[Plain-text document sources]
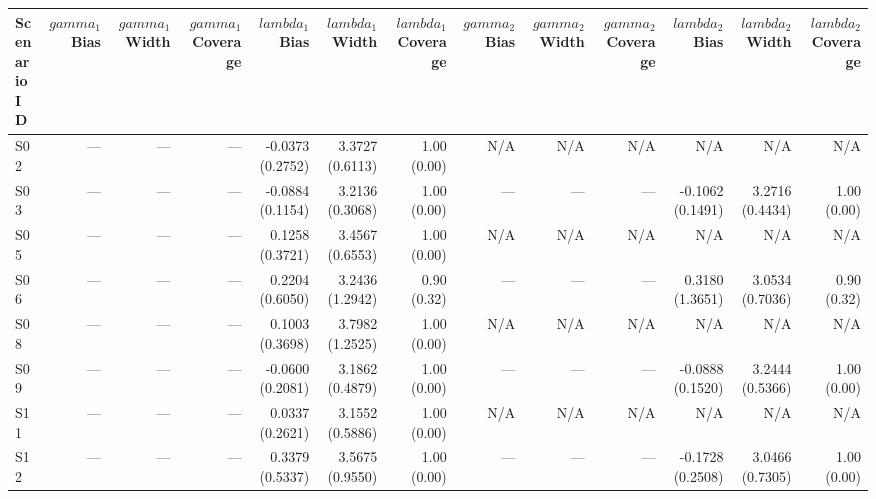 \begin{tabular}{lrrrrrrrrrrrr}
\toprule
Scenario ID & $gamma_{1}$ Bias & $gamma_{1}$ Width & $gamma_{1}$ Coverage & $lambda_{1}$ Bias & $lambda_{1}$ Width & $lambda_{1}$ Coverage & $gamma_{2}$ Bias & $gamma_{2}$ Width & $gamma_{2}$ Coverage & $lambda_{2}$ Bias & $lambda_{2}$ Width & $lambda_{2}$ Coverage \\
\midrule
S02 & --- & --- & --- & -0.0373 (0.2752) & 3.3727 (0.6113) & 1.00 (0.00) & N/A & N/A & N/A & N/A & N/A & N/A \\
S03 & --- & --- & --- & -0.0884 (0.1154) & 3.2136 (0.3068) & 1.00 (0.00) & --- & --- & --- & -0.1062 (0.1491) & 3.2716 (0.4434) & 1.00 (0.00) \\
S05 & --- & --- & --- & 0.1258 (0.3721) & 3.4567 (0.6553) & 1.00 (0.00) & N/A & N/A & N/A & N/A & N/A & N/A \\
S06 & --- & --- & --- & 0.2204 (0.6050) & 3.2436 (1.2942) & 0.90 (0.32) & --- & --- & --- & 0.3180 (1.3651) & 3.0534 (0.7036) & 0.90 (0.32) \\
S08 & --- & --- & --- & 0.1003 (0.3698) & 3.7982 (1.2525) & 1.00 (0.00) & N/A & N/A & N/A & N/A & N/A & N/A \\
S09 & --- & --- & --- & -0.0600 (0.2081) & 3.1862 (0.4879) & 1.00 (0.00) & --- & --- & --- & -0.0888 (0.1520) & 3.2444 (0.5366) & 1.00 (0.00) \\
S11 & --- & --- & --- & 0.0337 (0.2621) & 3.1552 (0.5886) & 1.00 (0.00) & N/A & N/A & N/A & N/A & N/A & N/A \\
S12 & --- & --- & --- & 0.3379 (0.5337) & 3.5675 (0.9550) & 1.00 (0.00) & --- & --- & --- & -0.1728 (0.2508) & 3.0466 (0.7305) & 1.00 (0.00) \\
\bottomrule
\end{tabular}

▸ What the exercise asks:
Leave out the pictures and print each record exactly as it stands.

▸ Exercise response:
 \begin{tabular}{lrrrrrrrrrrrr}
\toprule
Scenario ID & $gamma_{1}$ Bias & $gamma_{1}$ Width & $gamma_{1}$ Coverage & $lambda_{1}$ Bias & $lambda_{1}$ Width & $lambda_{1}$ Coverage & $gamma_{2}$ Bias & $gamma_{2}$ Width & $gamma_{2}$ Coverage & $lambda_{2}$ Bias & $lambda_{2}$ Width & $lambda_{2}$ Coverage \\
\midrule
S02 & --- & --- & --- & -0.0373 (0.2752) & 3.3727 (0.6113) & 1.00 (0.00) & N/A & N/A & N/A & N/A & N/A & N/A \\
S03 & --- & --- & --- & -0.0884 (0.1154) & 3.2136 (0.3068) & 1.00 (0.00) & --- & --- & --- & -0.1062 (0.1491) & 3.2716 (0.4434) & 1.00 (0.00) \\
S05 & --- & --- & --- & 0.1258 (0.3721) & 3.4567 (0.6553) & 1.00 (0.00) & N/A & N/A & N/A & N/A & N/A & N/A \\
S06 & --- & --- & --- & 0.2204 (0.6050) & 3.2436 (1.2942) & 0.90 (0.32) & --- & --- & --- & 0.3180 (1.3651) & 3.0534 (0.7036) & 0.90 (0.32) \\
S08 & --- & --- & --- & 0.1003 (0.3698) & 3.7982 (1.2525) & 1.00 (0.00) & N/A & N/A & N/A & N/A & N/A & N/A \\
S09 & --- & --- & --- & -0.0600 (0.2081) & 3.1862 (0.4879) & 1.00 (0.00) & --- & --- & --- & -0.0888 (0.1520) & 3.2444 (0.5366) & 1.00 (0.00) \\
S11 & --- & --- & --- & 0.0337 (0.2621) & 3.1552 (0.5886) & 1.00 (0.00) & N/A & N/A & N/A & N/A & N/A & N/A \\
S12 & --- & --- & --- & 0.3379 (0.5337) & 3.5675 (0.9550) & 1.00 (0.00) & --- & --- & --- & -0.1728 (0.2508) & 3.0466 (0.7305) & 1.00 (0.00) \\
\bottomrule
\end{tabular}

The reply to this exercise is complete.